• _Requirement_
Up to and including the line with "lägg till random effects till vänster om |", please set down the entries below exactly, starting from the first line.

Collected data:
:::

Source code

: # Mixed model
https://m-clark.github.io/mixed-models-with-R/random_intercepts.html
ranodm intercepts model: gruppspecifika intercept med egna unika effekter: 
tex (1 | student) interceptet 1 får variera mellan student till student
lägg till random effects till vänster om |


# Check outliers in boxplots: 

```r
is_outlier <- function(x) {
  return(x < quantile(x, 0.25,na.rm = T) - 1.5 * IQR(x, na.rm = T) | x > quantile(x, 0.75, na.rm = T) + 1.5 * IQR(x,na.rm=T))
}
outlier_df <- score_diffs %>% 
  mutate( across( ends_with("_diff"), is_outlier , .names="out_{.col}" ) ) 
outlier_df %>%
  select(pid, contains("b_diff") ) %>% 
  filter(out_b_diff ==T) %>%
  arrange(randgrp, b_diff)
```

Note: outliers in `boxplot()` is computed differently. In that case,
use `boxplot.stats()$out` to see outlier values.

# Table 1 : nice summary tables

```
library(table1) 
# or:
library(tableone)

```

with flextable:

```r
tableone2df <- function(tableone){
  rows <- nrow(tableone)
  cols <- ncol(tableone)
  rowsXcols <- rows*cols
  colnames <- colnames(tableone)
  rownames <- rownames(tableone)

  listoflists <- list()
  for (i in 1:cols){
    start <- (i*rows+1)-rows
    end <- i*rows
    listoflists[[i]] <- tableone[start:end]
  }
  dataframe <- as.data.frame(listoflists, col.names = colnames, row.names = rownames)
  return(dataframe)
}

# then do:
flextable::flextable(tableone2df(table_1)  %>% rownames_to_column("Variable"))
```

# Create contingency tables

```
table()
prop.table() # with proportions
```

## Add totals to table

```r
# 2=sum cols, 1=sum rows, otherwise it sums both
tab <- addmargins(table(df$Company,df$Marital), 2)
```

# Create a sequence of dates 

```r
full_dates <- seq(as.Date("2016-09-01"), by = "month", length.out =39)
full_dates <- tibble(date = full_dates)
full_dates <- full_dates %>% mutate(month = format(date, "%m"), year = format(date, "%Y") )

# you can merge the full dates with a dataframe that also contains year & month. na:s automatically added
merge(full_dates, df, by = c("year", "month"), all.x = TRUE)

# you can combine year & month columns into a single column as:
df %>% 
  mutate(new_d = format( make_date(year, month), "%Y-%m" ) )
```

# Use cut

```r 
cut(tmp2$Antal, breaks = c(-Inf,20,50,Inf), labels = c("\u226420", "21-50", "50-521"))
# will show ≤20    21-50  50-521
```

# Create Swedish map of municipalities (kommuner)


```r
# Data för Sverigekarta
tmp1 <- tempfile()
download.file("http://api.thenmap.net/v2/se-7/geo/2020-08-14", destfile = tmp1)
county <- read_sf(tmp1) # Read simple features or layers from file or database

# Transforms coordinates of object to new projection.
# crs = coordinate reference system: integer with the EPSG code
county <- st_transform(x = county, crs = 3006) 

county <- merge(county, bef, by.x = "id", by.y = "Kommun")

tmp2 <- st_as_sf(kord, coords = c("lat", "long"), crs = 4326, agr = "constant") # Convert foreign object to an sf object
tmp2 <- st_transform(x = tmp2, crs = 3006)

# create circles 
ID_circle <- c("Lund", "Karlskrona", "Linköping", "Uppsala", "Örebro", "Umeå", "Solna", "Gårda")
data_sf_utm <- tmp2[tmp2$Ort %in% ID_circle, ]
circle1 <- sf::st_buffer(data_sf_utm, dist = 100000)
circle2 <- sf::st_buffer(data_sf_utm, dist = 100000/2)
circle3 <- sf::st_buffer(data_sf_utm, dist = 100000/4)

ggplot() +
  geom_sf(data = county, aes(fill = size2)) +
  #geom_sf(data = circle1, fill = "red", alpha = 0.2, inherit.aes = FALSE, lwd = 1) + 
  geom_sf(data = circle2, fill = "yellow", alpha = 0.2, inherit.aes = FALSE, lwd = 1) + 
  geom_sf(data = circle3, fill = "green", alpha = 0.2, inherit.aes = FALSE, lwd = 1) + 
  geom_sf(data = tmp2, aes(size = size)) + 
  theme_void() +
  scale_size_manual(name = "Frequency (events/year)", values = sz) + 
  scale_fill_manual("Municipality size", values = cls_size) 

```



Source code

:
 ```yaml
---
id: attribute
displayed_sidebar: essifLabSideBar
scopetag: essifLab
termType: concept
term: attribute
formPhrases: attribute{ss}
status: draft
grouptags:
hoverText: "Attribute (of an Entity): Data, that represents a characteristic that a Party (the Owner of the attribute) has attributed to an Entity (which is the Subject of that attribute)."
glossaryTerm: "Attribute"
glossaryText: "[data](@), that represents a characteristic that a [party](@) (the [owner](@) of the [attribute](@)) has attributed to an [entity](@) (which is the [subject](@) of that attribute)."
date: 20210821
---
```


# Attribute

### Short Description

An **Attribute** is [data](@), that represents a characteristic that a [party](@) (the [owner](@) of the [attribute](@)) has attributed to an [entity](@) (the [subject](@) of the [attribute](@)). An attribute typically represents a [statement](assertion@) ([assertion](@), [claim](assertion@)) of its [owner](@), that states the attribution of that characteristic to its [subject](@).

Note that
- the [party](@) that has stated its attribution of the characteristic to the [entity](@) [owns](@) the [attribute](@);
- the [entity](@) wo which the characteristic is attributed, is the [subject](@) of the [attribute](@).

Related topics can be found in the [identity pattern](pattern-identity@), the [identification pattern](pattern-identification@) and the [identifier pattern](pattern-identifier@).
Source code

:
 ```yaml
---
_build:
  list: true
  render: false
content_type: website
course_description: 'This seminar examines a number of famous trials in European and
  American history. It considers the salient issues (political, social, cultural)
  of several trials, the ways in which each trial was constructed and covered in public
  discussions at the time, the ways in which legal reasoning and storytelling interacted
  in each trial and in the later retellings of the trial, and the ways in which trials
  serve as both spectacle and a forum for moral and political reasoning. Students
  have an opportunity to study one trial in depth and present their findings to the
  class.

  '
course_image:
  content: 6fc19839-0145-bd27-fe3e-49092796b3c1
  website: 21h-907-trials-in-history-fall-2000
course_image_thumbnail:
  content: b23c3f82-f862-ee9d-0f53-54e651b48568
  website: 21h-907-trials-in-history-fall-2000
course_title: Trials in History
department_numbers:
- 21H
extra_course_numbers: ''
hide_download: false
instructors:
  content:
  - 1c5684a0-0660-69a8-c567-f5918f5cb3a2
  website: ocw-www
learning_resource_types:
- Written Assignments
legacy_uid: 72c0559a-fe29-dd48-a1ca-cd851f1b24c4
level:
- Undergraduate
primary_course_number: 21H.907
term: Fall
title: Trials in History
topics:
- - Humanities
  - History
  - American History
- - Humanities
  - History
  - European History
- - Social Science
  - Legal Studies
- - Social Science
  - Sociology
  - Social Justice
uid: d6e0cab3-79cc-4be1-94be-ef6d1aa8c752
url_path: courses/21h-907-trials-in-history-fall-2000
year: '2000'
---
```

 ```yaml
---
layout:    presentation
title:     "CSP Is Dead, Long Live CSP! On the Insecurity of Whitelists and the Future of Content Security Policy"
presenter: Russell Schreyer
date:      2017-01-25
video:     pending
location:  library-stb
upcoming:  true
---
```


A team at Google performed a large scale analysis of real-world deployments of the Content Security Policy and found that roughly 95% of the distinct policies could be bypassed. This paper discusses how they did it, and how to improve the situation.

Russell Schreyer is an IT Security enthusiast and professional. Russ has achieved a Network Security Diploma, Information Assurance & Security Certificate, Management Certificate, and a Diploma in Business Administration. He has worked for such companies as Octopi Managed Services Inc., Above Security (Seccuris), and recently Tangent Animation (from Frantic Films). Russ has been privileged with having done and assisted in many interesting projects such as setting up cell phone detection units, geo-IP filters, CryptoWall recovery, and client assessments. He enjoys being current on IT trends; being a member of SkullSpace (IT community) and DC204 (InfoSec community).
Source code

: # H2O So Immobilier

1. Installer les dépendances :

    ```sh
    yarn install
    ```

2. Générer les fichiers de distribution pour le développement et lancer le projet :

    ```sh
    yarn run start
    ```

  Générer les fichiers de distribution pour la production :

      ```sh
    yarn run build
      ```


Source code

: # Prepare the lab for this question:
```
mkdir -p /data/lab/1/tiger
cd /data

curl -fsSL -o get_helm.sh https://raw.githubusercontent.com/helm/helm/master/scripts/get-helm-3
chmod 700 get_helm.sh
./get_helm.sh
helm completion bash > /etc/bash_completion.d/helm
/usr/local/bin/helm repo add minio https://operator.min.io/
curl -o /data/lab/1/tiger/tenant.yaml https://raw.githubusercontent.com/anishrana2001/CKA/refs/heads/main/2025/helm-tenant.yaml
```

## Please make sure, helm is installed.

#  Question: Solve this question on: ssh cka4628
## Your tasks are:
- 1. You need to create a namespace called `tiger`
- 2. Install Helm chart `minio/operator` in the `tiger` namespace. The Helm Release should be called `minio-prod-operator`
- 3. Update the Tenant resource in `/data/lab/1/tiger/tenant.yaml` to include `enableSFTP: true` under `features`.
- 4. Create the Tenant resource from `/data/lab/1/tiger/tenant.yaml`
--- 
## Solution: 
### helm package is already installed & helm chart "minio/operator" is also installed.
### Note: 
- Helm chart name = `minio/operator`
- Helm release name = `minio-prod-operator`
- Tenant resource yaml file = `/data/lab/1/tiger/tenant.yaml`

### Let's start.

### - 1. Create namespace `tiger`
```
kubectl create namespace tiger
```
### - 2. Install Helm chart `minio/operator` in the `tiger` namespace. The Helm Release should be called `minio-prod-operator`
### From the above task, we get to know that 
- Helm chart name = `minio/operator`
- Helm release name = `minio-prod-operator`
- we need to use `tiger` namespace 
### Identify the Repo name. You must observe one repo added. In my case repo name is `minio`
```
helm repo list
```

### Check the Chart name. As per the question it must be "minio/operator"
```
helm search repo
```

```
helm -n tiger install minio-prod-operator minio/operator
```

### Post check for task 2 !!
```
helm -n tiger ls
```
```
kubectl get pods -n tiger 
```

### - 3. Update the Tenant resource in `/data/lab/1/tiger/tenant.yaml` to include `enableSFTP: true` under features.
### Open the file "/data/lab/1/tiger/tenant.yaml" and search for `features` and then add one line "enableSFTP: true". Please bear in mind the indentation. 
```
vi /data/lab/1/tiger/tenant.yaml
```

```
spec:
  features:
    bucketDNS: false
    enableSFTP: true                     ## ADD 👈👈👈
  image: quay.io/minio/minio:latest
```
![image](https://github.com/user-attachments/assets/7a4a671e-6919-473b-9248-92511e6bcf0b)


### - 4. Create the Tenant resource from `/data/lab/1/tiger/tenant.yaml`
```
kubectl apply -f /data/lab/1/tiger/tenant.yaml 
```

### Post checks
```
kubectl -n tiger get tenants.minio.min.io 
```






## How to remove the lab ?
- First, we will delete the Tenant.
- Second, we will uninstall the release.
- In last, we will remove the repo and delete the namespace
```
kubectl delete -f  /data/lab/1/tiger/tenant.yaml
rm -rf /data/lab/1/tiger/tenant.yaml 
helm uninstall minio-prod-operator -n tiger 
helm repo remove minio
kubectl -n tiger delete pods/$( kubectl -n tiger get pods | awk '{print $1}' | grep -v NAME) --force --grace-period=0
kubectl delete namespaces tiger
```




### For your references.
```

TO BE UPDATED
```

:::

• _Answer for the task_
Source code

: # Mixed model
https://m-clark.github.io/mixed-models-with-R/random_intercepts.html
ranodm intercepts model: gruppspecifika intercept med egna unika effekter: 
tex (1 | student) interceptet 1 får variera mellan student till student
lägg till random effects till vänster om |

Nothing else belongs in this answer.